Lobster season is now open, and initial reports have been good with about a 50% legal size in the hoop catches reported. This is usually the case early in the season, with more larger lobsters in the mix. As the season moves forward, the legal-to-short catch will most likely settle into the 3-to-1 or 4-to-1 ratio. Hoop nets work best when placed near reefs or jetties and baited with oily species of fish, like bonito or sardines. Spiny lobsters are unlike Maine lobsters in that they have no ‘home den’ that they return to after foraging at night. Both are nocturnal, hiding in rocks during the daylight hours, but spiny lobsters march up to a half mile every night and seek the first structure in which to hide as daylight approaches. The most successful hooping is done from the evening after dusk and into the wee hours of the morning before dawn, and when the tidal change is slower with less movement and current. As they will forage into the shallows, one does not need to go far offshore to find them, and most caught locally are in 15 to 40 feet of water.

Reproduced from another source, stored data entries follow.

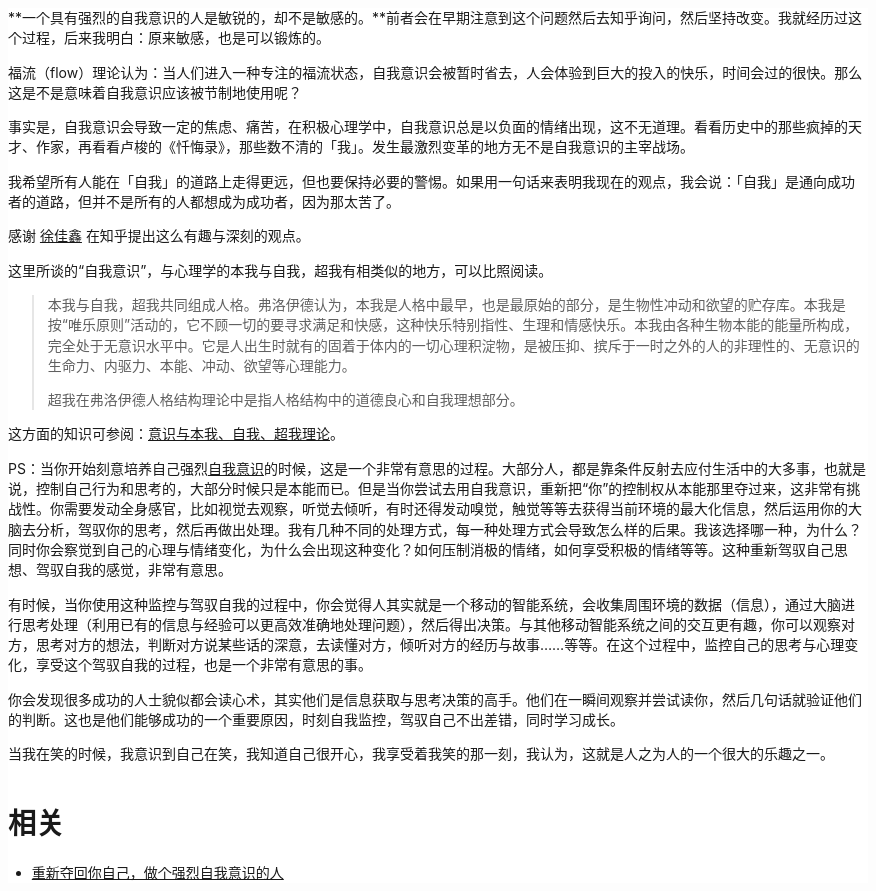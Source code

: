 **一个具有强烈的自我意识的人是敏锐的，却不是敏感的。**前者会在早期注意到这个问题然后去知乎询问，然后坚持改变。我就经历过这个过程，后来我明白：原来敏感，也是可以锻炼的。

福流（flow）理论认为：当人们进入一种专注的福流状态，自我意识会被暂时省去，人会体验到巨大的投入的快乐，时间会过的很快。那么这是不是意味着自我意识应该被节制地使用呢？

事实是，自我意识会导致一定的焦虑、痛苦，在积极心理学中，自我意识总是以负面的情绪出现，这不无道理。看看历史中的那些疯掉的天才、作家，再看看卢梭的《忏悔录》，那些数不清的「我」。发生最激烈变革的地方无不是自我意识的主宰战场。

我希望所有人能在「自我」的道路上走得更远，但也要保持必要的警惕。如果用一句话来表明我现在的观点，我会说：「自我」是通向成功者的道路，但并不是所有的人都想成为成功者，因为那太苦了。

感谢 [徐佳鑫](https://www.zhihu.com/people/xu-jia-xin-3) 在知乎提出这么有趣与深刻的观点。

这里所谈的“自我意识”，与心理学的本我与自我，超我有相类似的地方，可以比照阅读。

> 本我与自我，超我共同组成人格。弗洛伊德认为，本我是人格中最早，也是最原始的部分，是生物性冲动和欲望的贮存库。本我是按“唯乐原则”活动的，它不顾一切的要寻求满足和快感，这种快乐特别指性、生理和情感快乐。本我由各种生物本能的能量所构成，完全处于无意识水平中。它是人出生时就有的固着于体内的一切心理积淀物，是被压抑、摈斥于一时之外的人的非理性的、无意识的生命力、内驱力、本能、冲动、欲望等心理能力。
>
> 超我在弗洛伊德人格结构理论中是指人格结构中的道德良心和自我理想部分。

这方面的知识可参阅：[意识与本我、自我、超我理论](http://www.nowamagic.net/librarys/veda/detail/2840)。

PS：当你开始刻意培养自己强烈[自我意识](http://www.nowamagic.net/librarys/veda/tag/%E8%87%AA%E6%88%91%E6%84%8F%E8%AF%86)的时候，这是一个非常有意思的过程。大部分人，都是靠条件反射去应付生活中的大多事，也就是说，控制自己行为和思考的，大部分时候只是本能而已。但是当你尝试去用自我意识，重新把“你”的控制权从本能那里夺过来，这非常有挑战性。你需要发动全身感官，比如视觉去观察，听觉去倾听，有时还得发动嗅觉，触觉等等去获得当前环境的最大化信息，然后运用你的大脑去分析，驾驭你的思考，然后再做出处理。我有几种不同的处理方式，每一种处理方式会导致怎么样的后果。我该选择哪一种，为什么？同时你会察觉到自己的心理与情绪变化，为什么会出现这种变化？如何压制消极的情绪，如何享受积极的情绪等等。这种重新驾驭自己思想、驾驭自我的感觉，非常有意思。

有时候，当你使用这种监控与驾驭自我的过程中，你会觉得人其实就是一个移动的智能系统，会收集周围环境的数据（信息），通过大脑进行思考处理（利用已有的信息与经验可以更高效准确地处理问题），然后得出决策。与其他移动智能系统之间的交互更有趣，你可以观察对方，思考对方的想法，判断对方说某些话的深意，去读懂对方，倾听对方的经历与故事……等等。在这个过程中，监控自己的思考与心理变化，享受这个驾驭自我的过程，也是一个非常有意思的事。

你会发现很多成功的人士貌似都会读心术，其实他们是信息获取与思考决策的高手。他们在一瞬间观察并尝试读你，然后几句话就验证他们的判断。这也是他们能够成功的一个重要原因，时刻自我监控，驾驭自己不出差错，同时学习成长。

当我在笑的时候，我意识到自己在笑，我知道自己很开心，我享受着我笑的那一刻，我认为，这就是人之为人的一个很大的乐趣之一。


# 相关

- [重新夺回你自己，做个强烈自我意识的人](http://www.nowamagic.net/librarys/veda/detail/2824)
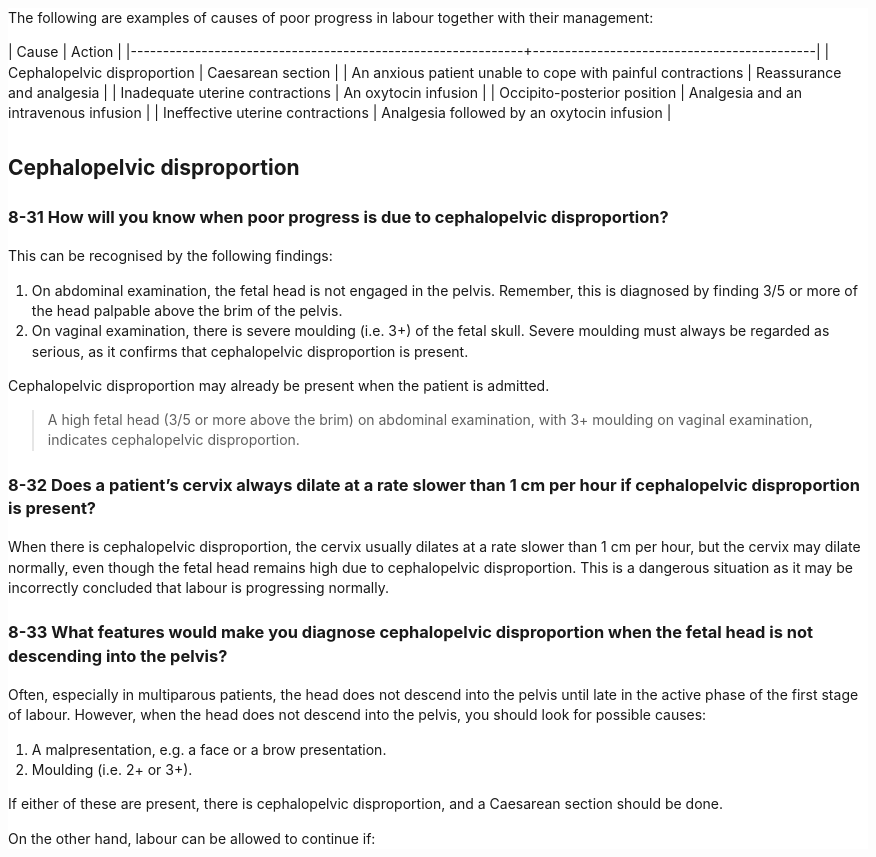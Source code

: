 The following are examples of causes of poor progress in labour together with their management:

| Cause                                                       | Action                                     |
|-------------------------------------------------------------+--------------------------------------------|
| Cephalopelvic disproportion                                 | Caesarean section                          |
| An anxious patient unable to cope with painful contractions | Reassurance and analgesia                  |
| Inadequate uterine contractions                             | An oxytocin infusion                       |
| Occipito-posterior position                                 | Analgesia and an intravenous infusion      |
| Ineffective uterine contractions                            | Analgesia followed by an oxytocin infusion |

## Cephalopelvic disproportion

### 8-31 How will you know when poor progress is due to cephalopelvic disproportion?

This can be recognised by the following findings:

1.	On abdominal examination, the fetal head is not engaged in the pelvis. Remember, this is diagnosed by finding 3/5 or more of the head palpable above the brim of the pelvis.
2.	On vaginal examination, there is severe moulding (i.e. 3+) of the fetal skull. Severe moulding must always be regarded as serious, as it confirms that cephalopelvic disproportion is present.

Cephalopelvic disproportion may already be present when the patient is admitted.

> A high fetal head (3/5 or more above the brim) on abdominal examination, with 3+ moulding on vaginal examination, indicates cephalopelvic disproportion.

### 8-32 Does a patient’s cervix always dilate at a rate slower than 1 cm per hour if cephalopelvic disproportion is present?

When there is cephalopelvic disproportion, the cervix usually dilates at a rate slower than 1 cm per hour, but the cervix may dilate normally, even though the fetal head remains high due to cephalopelvic disproportion. This is a dangerous situation as it may be incorrectly concluded that labour is progressing normally.

### 8-33 What features would make you diagnose cephalopelvic disproportion when the fetal head is not descending into the pelvis?

Often, especially in multiparous patients, the head does not descend into the pelvis until late in the active phase of the first stage of labour. However, when the head does not descend into the pelvis, you should look for possible causes:

1.	A malpresentation, e.g. a face or a brow presentation.
2.	Moulding (i.e. 2+ or 3+).

If either of these are present, there is cephalopelvic disproportion, and a Caesarean section should be done.

On the other hand, labour can be allowed to continue if:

One last note in the local fishing news. Sadly, on opening night for lobster season, San Diego lost another fishing icon, Fox Ludwig. Fox was a past president of the San Diego Rod and Reel Club and was instrumental in fundraising and other fishing events in the community. Known for his kind heart, love of fishing, and deep voice, he often was the speaker and host for events and raffles held by the club, and though he enjoyed the breadth of fisheries and species within, was especially keyed into catching halibut…so much so, he named his boat ‘Butt Time’. Fox Ludwig went out doing what he loved, and was hooping lobster when he suffered a fatal heart attack on September 29. Rest in Peace, Fox, you will be deeply missed, especially in the San Diego fishing community within which you did so much good work.

They’re out there, so go get ‘em!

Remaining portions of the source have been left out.